Issue Plaintiff's Argument Defendant's Argument Held
Whether Dansie requested a plausibly reasonable ADA accommodation and whether Union Pacific engaged in the required interactive process Dansie requested up to five days/month (until FMLA eligibility), sought clarification of "full time," and the employer obstructed/failed to meaningfully engage Union Pacific says the request was indefinite, unpredictable, and incompatible with the safety-sensitive full‑time requirements; it contends it engaged sufficiently Reversed summary judgment. A reasonable jury could find the interactive process broke down and that leave (or paid leave, or reassignment) were plausibly reasonable accommodations raising triable issues.
Whether the district court abused its discretion by refusing supplemental jury instructions on FMLA questions and denying a new trial The jury was confused about retroactivity/"attempt to obtain" FMLA and needed clarification that attempts to qualify can be protected; failure to clarify may have prejudiced Dansie The original instructions correctly stated the law; the jury was told to consult them and the question was not central because the jury's task was limited to whether Union Pacific would have fired him regardless of FMLA Affirmed.

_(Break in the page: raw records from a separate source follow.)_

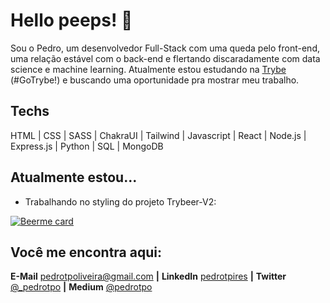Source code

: # Hello peeps! 👋
Sou o Pedro, um desenvolvedor Full-Stack com uma queda pelo front-end, uma relação estável com o back-end e flertando discaradamente com data science e machine learning. Atualmente estou estudando na [Trybe](www.betrybe.com) (#GoTrybe!) e buscando uma oportunidade pra mostrar meu trabalho.

## Techs
HTML | CSS | SASS | ChakraUI | Tailwind | Javascript | React | Node.js | Express.js | Python | SQL | MongoDB

## Atualmente estou...
- Trabalhando no styling do projeto Trybeer-V2:

[![Beerme card](https://github-readme-stats.vercel.app/api/pin/?username=pedrotpo&repo=beerme&theme=vue-dark)](https://github.com/pedrotpo/beerme)

## Você me encontra aqui:
**E-Mail** [pedrotpoliveira@gmail.com](mailto:pedrotpoliveira@gmail.com) **|** 
**LinkedIn** [pedrotpires](https://www.linkedin.com/in/pedrotpires/) **|** 
**Twitter** [@_pedrotpo](https://www.twitter.com/_pedrotpo) **|** 
**Medium** [@pedrotpo](https://medium.com/@pedrotpo)
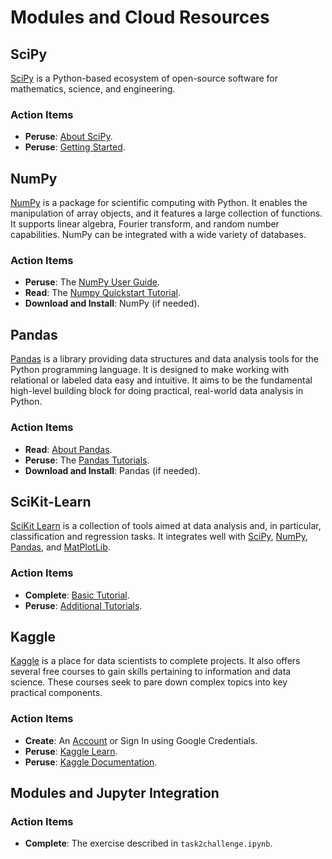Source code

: # Modules and Cloud Resources


## SciPy

[SciPy](https://www.scipy.org/) is a Python-based ecosystem of open-source software for mathematics, science, and engineering.

### Action Items

* __Peruse__: [About SciPy](https://www.scipy.org/about.html).
* __Peruse__: [Getting Started](https://www.scipy.org/getting-started.html).


## NumPy

[NumPy](http://www.numpy.org/) is a  package for scientific computing with Python.
It enables the manipulation of array objects, and it features a large collection of functions.
It supports linear algebra, Fourier transform, and random number capabilities.
NumPy can be integrated with a wide variety of databases.


### Action Items

* __Peruse__: The [NumPy User Guide](https://docs.scipy.org/doc/numpy/user/index.html).
* __Read__: The [Numpy Quickstart Tutorial](https://docs.scipy.org/doc/numpy/user/quickstart.html).
* __Download and Install__: NumPy (if needed).


## Pandas

[Pandas](http://pandas.pydata.org/) is a library providing data structures and data analysis tools for the Python programming language.
It is designed to make working with relational or labeled data  easy and intuitive.
It aims to be the fundamental high-level building block for doing practical, real-world data analysis in Python.


### Action Items

* __Read__: [About Pandas](http://pandas.pydata.org/about.html).
* __Peruse__: The [Pandas Tutorials](https://pandas.pydata.org/pandas-docs/stable/tutorials.html).
* __Download and Install__: Pandas (if needed).


## SciKit-Learn

[SciKit Learn](http://scikit-learn.org/) is a collection of tools aimed at data analysis and, in particular, classification and regression tasks.
It integrates well with [SciPy](https://www.scipy.org/), [NumPy](http://www.numpy.org/), [Pandas](http://pandas.pydata.org/), and [MatPlotLib](https://matplotlib.org).


### Action Items

* __Complete__: [Basic Tutorial](http://scikit-learn.org/stable/tutorial/basic/tutorial.html).
* __Peruse__: [Additional Tutorials](http://scikit-learn.org/stable/tutorial/index.html).


## Kaggle

[Kaggle](https://www.kaggle.com/) is a place for data scientists to complete projects.
It also offers several free courses to gain skills pertaining to information and data science.
These courses seek to pare down complex topics into key practical components.


### Action Items

* __Create__: An [Account](https://www.kaggle.com/) or Sign In using Google Credentials.
* __Peruse__: [Kaggle Learn](https://www.kaggle.com/learn/overview).
* __Peruse__: [Kaggle Documentation](https://www.kaggle.com/docs).


## Modules and Jupyter Integration


### Action Items

* __Complete__: The exercise described in `task2challenge.ipynb`.
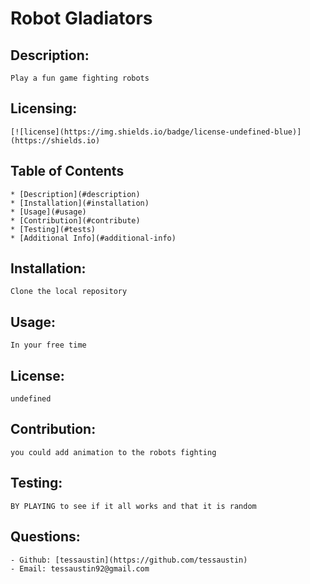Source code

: # Robot Gladiators

## Description:
    Play a fun game fighting robots

## Licensing:
    [![license](https://img.shields.io/badge/license-undefined-blue)](https://shields.io)
## Table of Contents 
    * [Description](#description)
    * [Installation](#installation)
    * [Usage](#usage)
    * [Contribution](#contribute)
    * [Testing](#tests)
    * [Additional Info](#additional-info)

## Installation:
    Clone the local repository

## Usage:
    In your free time 

## License:
    undefined

## Contribution:
    you could add animation to the robots fighting

## Testing:
    BY PLAYING to see if it all works and that it is random

## Questions:
    - Github: [tessaustin](https://github.com/tessaustin)
    - Email: tessaustin92@gmail.com 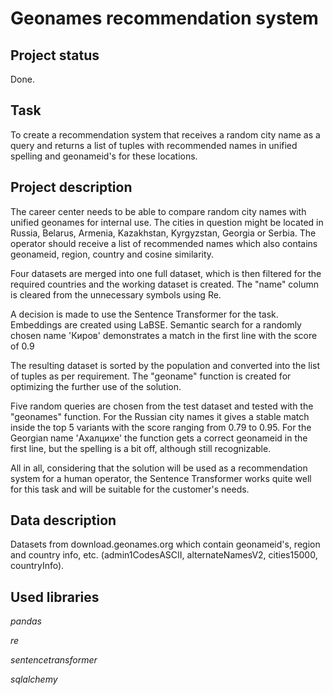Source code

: # Geonames recommendation system

## Project status

Done.

## Task 

To create a recommendation system that receives a random city name as a query and returns a list of tuples with recommended names in unified spelling and geonameid's for these locations.

## Project description 

The career center needs to be able to compare random city names with unified geonames for internal use. The cities in question might be located in Russia, Belarus, Armenia, Kazakhstan, Kyrgyzstan, Georgia or Serbia. The operator should receive a list of recommended names which also contains geonameid, region, country and cosine similarity. 

Four datasets are merged into one full dataset, which is then filtered for the required countries and the working dataset is created. The "name" column is cleared from the unnecessary symbols using Re.

A decision is made to use the Sentence Transformer for the task. Embeddings are created using LaBSE. Semantic search for a randomly chosen name 'Киров' demonstrates a match in the first line with the score of 0.9

The resulting dataset is sorted by the population and converted into the list of tuples as per requirement. The "geoname" function is created for optimizing the further use of the solution.

Five random queries are chosen from the test dataset and tested with the "geonames" function. For the Russian city names it gives a stable match inside the top 5 variants with the score ranging from 0.79 to 0.95. For the Georgian name 'Ахалцихе' the function gets a correct geonameid in the first line, but the spelling is a bit off, although still recognizable.

All in all, considering that the solution will be used as a recommendation system for a human operator, the Sentence Transformer works quite well for this task and will be suitable for the customer's needs.

## Data description

Datasets from download.geonames.org which contain geonameid's, region and country info, etc. (admin1CodesASCII, alternateNamesV2, cities15000, countryInfo).

## Used libraries
*pandas*

*re*

*sentencetransformer*

*sqlalchemy*
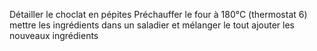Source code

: Détailler le choclat en pépites
Préchauffer le four à 180°C (thermostat 6)
mettre les ingrédients dans un saladier et mélanger le tout
ajouter les nouveaux ingrédients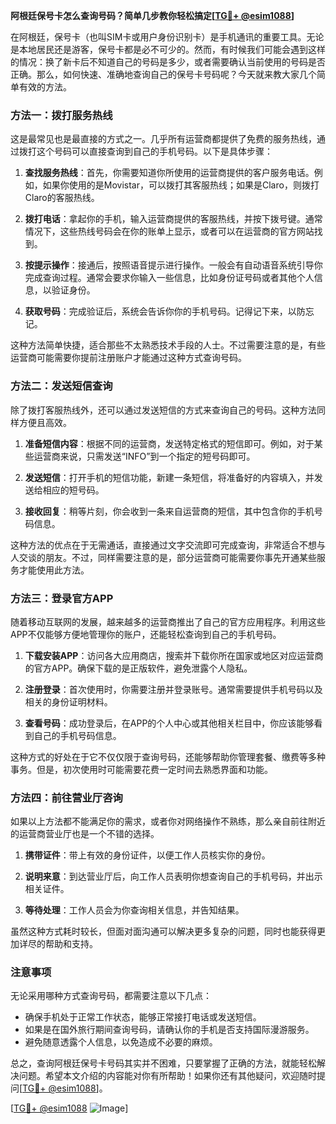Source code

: **阿根廷保号卡怎么查询号码？简单几步教你轻松搞定[[TG💪+ @esim1088](https://t.me/s/esim1088)]**

在阿根廷，保号卡（也叫SIM卡或用户身份识别卡）是手机通讯的重要工具。无论是本地居民还是游客，保号卡都是必不可少的。然而，有时候我们可能会遇到这样的情况：换了新卡后不知道自己的号码是多少，或者需要确认当前使用的号码是否正确。那么，如何快速、准确地查询自己的保号卡号码呢？今天就来教大家几个简单有效的方法。

### 方法一：拨打服务热线

这是最常见也是最直接的方式之一。几乎所有运营商都提供了免费的服务热线，通过拨打这个号码可以直接查询到自己的手机号码。以下是具体步骤：

1. **查找服务热线**：首先，你需要知道你所使用的运营商提供的客户服务电话。例如，如果你使用的是Movistar，可以拨打其客服热线；如果是Claro，则拨打Claro的客服热线。
   
2. **拨打电话**：拿起你的手机，输入运营商提供的客服热线，并按下拨号键。通常情况下，这些热线号码会在你的账单上显示，或者可以在运营商的官方网站找到。

3. **按提示操作**：接通后，按照语音提示进行操作。一般会有自动语音系统引导你完成查询过程。通常会要求你输入一些信息，比如身份证号码或者其他个人信息，以验证身份。

4. **获取号码**：完成验证后，系统会告诉你你的手机号码。记得记下来，以防忘记。

这种方法简单快捷，适合那些不太熟悉技术手段的人士。不过需要注意的是，有些运营商可能需要你提前注册账户才能通过这种方式查询号码。

### 方法二：发送短信查询

除了拨打客服热线外，还可以通过发送短信的方式来查询自己的号码。这种方法同样方便且高效。

1. **准备短信内容**：根据不同的运营商，发送特定格式的短信即可。例如，对于某些运营商来说，只需发送“INFO”到一个指定的短号码即可。

2. **发送短信**：打开手机的短信功能，新建一条短信，将准备好的内容填入，并发送给相应的短号码。

3. **接收回复**：稍等片刻，你会收到一条来自运营商的短信，其中包含你的手机号码信息。

这种方法的优点在于无需通话，直接通过文字交流即可完成查询，非常适合不想与人交谈的朋友。不过，同样需要注意的是，部分运营商可能需要你事先开通某些服务才能使用此方法。

### 方法三：登录官方APP

随着移动互联网的发展，越来越多的运营商推出了自己的官方应用程序。利用这些APP不仅能够方便地管理你的账户，还能轻松查询到自己的手机号码。

1. **下载安装APP**：访问各大应用商店，搜索并下载你所在国家或地区对应运营商的官方APP。确保下载的是正版软件，避免泄露个人隐私。

2. **注册登录**：首次使用时，你需要注册并登录账号。通常需要提供手机号码以及相关的身份证明材料。

3. **查看号码**：成功登录后，在APP的个人中心或其他相关栏目中，你应该能够看到自己的手机号码信息。

这种方式的好处在于它不仅仅限于查询号码，还能够帮助你管理套餐、缴费等多种事务。但是，初次使用时可能需要花费一定时间去熟悉界面和功能。

### 方法四：前往营业厅咨询

如果以上方法都不能满足你的需求，或者你对网络操作不熟练，那么亲自前往附近的运营商营业厅也是一个不错的选择。

1. **携带证件**：带上有效的身份证件，以便工作人员核实你的身份。

2. **说明来意**：到达营业厅后，向工作人员表明你想查询自己的手机号码，并出示相关证件。

3. **等待处理**：工作人员会为你查询相关信息，并告知结果。

虽然这种方式耗时较长，但面对面沟通可以解决更多复杂的问题，同时也能获得更加详尽的帮助和支持。

### 注意事项

无论采用哪种方式查询号码，都需要注意以下几点：

- 确保手机处于正常工作状态，能够正常接打电话或发送短信。
- 如果是在国外旅行期间查询号码，请确认你的手机是否支持国际漫游服务。
- 避免随意透露个人信息，以免造成不必要的麻烦。

总之，查询阿根廷保号卡号码其实并不困难，只要掌握了正确的方法，就能轻松解决问题。希望本文介绍的内容能对你有所帮助！如果你还有其他疑问，欢迎随时提问[[TG💪+ @esim1088](https://t.me/s/esim1088)]。

[[TG💪+ @esim1088](https://t.me/s/esim1088) ![Image](https://i.postimg.cc/4NQfJmqS/Snipaste-2025-05-13-00-14-12.png)]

Majority holds the court did not abuse discretion in referring the jury to the instructions as a whole and denying a new trial; a concurrence would have remanded for a new FMLA trial.

Key Cases Cited

  • Aubrey v. Koppes, 975 F.3d 995 (10th Cir. 2020) (explaining interactive-process and burden-shifting in ADA accommodation claims)
  • Lincoln v. BNSF Ry., 900 F.3d 1166 (10th Cir. 2018) (discussing elements of ADA failure-to-accommodate and limits on standalone interactive-process claims)
  • Albert v. Smith's Food & Drug Ctrs., 356 F.3d 1242 (10th Cir. 2004) (employer-employee duty to engage in good-faith interactive process)
  • Punt v. Kelly Servs., 862 F.3d 1040 (10th Cir. 2017) (permissible types of evidence to prove failure-to-accommodate; leave can be a reasonable accommodation)
  • Exby-Stolley v. Bd. of Cty. Comm'rs, 979 F.3d 784 (10th Cir. 2020) (overview of ADA discrimination categories and related standards)
  • Bollenbach v. United States, 326 U.S. 607 (1946) (trial judge's duty to clarify jury confusion during deliberations)
Read the full case

Case Details

Case Name: Dansie v. Union Pacific Railroad
Court Name: Court of Appeals for the Tenth Circuit
Date Published: Aug 2, 2022
Citation: 42 F.4th 1184
Docket Number: 20-4054
Court Abbreviation: 10th Cir.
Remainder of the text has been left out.